267 Palindrome Permutaion II

Given a strings, return all the palindromic permutations (without duplicates) of it. Return an empty list if no palindromic permutation could be form.

For example:

Givens = "aabb", return["abba", "baab"].

Givens = "abc", return[].

Hint:

1. If a palindromic permutation exists, we just need to generate the first half of the string.

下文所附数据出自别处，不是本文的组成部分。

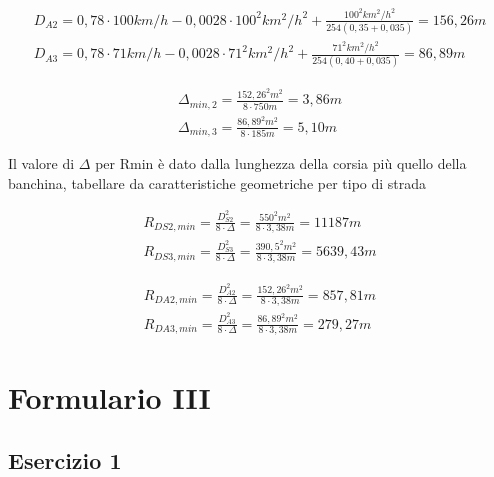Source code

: \documentclass[
a4paper,
12pt, 
twoside]{scrbook}
\begin{document}
{{{{{{{{   \begin{equation}
   	\begin{aligned}
   		D_{A2}=0,78\cdot 100km/h-0,0028\cdot 100^2km^2/h^2+\frac{100^2km^2/h^2}{254(0,35+0,035)}=156,26m\\
   		D_{A3}=0,78\cdot 71km/h-0,0028\cdot 71^2km^2/h^2+\frac{71^2km^2/h^2}{254(0,40+0,035)}=86,89m
   	\end{aligned} 	
   \end{equation}
   
   \begin{equation}
   	\begin{aligned}
   		\Delta_{min,2}=\frac{152,26^2m^2}{8\cdot 750m}=3,86m\\
   		\Delta_{min,3}=\frac{86,89^2m^2}{8\cdot 185m}=5,10m
   	\end{aligned} 	
   \end{equation}
   
   \begin{boxF}
   	Il valore di $\Delta$ per Rmin è dato dalla lunghezza della corsia più quello della banchina, tabellare da caratteristiche geometriche per tipo di strada
   \end{boxF}
   
   \begin{equation}
   	\begin{aligned}
   		R_{DS2,min}=\frac{D^2_{S2}}{8\cdot \Delta}=\frac{550^2m^2}{8\cdot 3,38m}=11187m\\
   		R_{DS3,min}=\frac{D^2_{S3}}{8\cdot \Delta}=\frac{390,5^2m^2}{8\cdot 3,38m}=5639,43m
   	\end{aligned} 	
   \end{equation}
   
   \begin{equation}
   	\begin{aligned}
   		R_{DA2,min}=\frac{D^2_{A2}}{8\cdot \Delta}=\frac{152,26^2m^2}{8\cdot 3,38m}=857,81m\\
   		R_{DA3,min}=\frac{D^2_{A3}}{8\cdot \Delta}=\frac{86,89^2m^2}{8\cdot 3,38m}=279,27m
   	\end{aligned} 	
   \end{equation}
   
   \chapter{Formulario III}
   
   \section{Esercizio 1}
   
}}}}}}}}
\end{document}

2. To generate all distinct permutations of a (half of) string, use a similar approach from:

   Permutations II or Next Permutation

这题是把266 Palindrome Permuation跟permutation结合了。没什么特别难的地方。因为题目提示说可以生成前半段，所以得找出前半段的chars。递归结束条件是生成了前半段，然后把中间字符加上，最后把生成的前半段reverse一下，三个加起来组成palindrome。记得在reverse之后要reverse回来，不然的话，递归出去以后，tmp.remove会删错字符。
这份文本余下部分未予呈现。